⟨

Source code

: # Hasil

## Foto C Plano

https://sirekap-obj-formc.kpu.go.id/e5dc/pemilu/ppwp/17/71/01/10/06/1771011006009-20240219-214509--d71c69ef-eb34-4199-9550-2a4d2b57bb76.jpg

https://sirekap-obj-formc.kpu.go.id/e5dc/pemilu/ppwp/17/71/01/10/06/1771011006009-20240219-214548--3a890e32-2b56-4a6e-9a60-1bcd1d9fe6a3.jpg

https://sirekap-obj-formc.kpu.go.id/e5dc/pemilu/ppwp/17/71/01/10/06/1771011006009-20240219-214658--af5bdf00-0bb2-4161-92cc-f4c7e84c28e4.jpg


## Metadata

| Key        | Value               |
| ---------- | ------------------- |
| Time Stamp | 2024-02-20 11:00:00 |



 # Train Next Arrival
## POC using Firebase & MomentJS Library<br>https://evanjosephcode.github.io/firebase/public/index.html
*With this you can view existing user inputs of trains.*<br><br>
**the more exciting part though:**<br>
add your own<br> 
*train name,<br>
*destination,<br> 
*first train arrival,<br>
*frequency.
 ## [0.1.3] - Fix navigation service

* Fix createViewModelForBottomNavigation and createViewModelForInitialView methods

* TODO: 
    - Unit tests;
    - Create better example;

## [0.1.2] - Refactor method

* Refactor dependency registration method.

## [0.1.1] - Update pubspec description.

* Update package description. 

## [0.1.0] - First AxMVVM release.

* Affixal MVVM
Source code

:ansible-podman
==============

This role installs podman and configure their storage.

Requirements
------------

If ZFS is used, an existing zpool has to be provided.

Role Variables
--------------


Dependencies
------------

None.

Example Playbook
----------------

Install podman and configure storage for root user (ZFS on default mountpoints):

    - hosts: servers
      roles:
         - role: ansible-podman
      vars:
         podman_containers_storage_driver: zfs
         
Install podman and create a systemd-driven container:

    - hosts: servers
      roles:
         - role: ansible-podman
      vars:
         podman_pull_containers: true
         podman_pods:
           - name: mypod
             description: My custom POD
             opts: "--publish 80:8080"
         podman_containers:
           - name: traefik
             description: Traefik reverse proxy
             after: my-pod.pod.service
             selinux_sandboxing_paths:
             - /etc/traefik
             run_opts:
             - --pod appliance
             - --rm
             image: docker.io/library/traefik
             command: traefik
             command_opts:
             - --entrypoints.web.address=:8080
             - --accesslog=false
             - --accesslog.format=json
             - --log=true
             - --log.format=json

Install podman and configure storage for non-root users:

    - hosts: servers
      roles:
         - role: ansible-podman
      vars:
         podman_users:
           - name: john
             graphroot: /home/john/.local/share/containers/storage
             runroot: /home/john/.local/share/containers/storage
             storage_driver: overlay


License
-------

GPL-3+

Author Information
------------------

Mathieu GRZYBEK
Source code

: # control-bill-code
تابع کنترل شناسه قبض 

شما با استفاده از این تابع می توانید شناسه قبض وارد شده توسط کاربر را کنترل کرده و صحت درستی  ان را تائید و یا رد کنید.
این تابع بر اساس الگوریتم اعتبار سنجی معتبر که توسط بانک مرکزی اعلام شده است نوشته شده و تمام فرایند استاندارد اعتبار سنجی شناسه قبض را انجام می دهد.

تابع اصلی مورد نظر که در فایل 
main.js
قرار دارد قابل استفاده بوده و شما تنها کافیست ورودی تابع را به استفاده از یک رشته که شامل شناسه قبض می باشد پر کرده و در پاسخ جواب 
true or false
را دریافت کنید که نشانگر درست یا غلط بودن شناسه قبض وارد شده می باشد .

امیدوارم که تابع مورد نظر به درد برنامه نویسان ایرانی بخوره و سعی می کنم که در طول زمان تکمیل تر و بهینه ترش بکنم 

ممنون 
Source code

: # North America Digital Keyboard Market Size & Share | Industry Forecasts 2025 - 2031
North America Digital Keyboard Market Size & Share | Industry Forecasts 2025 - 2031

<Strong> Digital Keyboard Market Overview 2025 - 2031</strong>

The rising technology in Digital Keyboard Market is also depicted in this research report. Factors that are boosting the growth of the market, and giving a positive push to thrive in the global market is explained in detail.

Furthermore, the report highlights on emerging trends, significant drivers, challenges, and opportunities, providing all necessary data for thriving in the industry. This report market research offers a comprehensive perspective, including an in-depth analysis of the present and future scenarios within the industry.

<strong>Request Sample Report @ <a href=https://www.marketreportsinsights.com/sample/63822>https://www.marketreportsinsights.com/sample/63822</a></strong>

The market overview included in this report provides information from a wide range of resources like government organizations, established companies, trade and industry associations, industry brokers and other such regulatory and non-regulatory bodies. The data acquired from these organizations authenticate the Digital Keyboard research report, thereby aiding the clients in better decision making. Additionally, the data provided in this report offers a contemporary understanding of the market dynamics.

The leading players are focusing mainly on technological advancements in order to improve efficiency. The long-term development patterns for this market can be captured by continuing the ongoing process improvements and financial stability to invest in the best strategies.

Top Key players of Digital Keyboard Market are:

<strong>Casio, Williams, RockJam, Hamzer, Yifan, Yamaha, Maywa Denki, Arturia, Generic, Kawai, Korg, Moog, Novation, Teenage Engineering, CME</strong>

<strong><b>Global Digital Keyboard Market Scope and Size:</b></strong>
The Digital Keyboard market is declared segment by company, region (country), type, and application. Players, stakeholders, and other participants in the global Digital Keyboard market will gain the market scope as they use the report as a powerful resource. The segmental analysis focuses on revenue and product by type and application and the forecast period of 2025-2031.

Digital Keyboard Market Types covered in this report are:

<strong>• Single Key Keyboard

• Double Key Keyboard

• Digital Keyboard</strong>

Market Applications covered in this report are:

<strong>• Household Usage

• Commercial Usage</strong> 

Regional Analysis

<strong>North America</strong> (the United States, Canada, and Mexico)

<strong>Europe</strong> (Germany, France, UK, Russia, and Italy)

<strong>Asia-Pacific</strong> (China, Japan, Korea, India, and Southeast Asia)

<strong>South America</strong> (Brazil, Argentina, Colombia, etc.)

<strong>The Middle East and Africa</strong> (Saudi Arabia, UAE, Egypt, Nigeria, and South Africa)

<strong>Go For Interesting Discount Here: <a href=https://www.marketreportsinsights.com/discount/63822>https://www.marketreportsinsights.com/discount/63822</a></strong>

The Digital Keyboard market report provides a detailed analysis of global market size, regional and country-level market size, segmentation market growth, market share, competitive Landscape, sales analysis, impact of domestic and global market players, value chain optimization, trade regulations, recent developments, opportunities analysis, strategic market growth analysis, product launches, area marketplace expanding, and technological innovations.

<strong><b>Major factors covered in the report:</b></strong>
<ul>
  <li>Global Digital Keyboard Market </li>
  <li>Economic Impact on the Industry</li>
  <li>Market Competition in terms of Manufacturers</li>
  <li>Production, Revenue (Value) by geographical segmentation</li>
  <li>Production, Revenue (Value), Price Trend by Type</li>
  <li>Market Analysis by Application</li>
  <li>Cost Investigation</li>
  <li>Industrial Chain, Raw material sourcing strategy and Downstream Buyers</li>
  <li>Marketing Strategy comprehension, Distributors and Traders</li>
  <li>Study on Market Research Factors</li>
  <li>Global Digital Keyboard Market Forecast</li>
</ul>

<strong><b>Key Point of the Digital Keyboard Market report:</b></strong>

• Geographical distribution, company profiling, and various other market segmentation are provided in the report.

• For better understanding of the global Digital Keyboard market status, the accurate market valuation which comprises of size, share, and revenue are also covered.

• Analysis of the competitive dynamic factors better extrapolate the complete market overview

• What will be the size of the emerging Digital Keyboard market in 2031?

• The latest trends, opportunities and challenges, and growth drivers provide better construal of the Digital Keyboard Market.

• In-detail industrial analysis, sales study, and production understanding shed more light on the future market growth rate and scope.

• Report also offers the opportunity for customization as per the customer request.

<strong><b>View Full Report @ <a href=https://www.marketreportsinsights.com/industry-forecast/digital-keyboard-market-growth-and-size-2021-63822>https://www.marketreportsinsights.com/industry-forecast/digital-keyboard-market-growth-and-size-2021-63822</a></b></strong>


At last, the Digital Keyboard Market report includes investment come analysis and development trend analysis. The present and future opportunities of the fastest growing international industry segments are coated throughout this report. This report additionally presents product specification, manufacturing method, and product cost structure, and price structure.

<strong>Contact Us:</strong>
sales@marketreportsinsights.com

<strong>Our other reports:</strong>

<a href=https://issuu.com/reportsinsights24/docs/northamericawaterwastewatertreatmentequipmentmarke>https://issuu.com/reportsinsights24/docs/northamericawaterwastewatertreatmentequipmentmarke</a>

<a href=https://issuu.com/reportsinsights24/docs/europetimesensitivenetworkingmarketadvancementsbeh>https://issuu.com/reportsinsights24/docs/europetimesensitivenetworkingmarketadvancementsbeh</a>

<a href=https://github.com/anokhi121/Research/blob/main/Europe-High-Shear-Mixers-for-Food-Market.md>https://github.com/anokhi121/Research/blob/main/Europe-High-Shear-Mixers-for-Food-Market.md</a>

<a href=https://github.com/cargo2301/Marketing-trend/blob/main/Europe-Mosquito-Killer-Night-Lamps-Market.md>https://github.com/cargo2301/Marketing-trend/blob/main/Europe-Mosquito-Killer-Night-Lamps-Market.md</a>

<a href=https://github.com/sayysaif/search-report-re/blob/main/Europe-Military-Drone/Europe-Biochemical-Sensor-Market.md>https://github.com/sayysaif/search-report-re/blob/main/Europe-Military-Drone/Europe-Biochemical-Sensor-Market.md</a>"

⟩

Please give back, exactly as it stands above, the stretch from the line with "## [0.1.2] - Refactor method" through the line with "description: Traefik reverse", and no line outside it.

## [0.1.2] - Refactor method

* Refactor dependency registration method.

## [0.1.1] - Update pubspec description.

* Update package description. 

## [0.1.0] - First AxMVVM release.

* Affixal MVVM
Source code

:ansible-podman
==============

This role installs podman and configure their storage.

Requirements
------------

If ZFS is used, an existing zpool has to be provided.

Role Variables
--------------


Dependencies
------------

None.

Example Playbook
----------------

Install podman and configure storage for root user (ZFS on default mountpoints):

    - hosts: servers
      roles:
         - role: ansible-podman
      vars:
         podman_containers_storage_driver: zfs
         
Install podman and create a systemd-driven container:

    - hosts: servers
      roles:
         - role: ansible-podman
      vars:
         podman_pull_containers: true
         podman_pods:
           - name: mypod
             description: My custom POD
             opts: "--publish 80:8080"
         podman_containers:
           - name: traefik
             description: Traefik reverse proxy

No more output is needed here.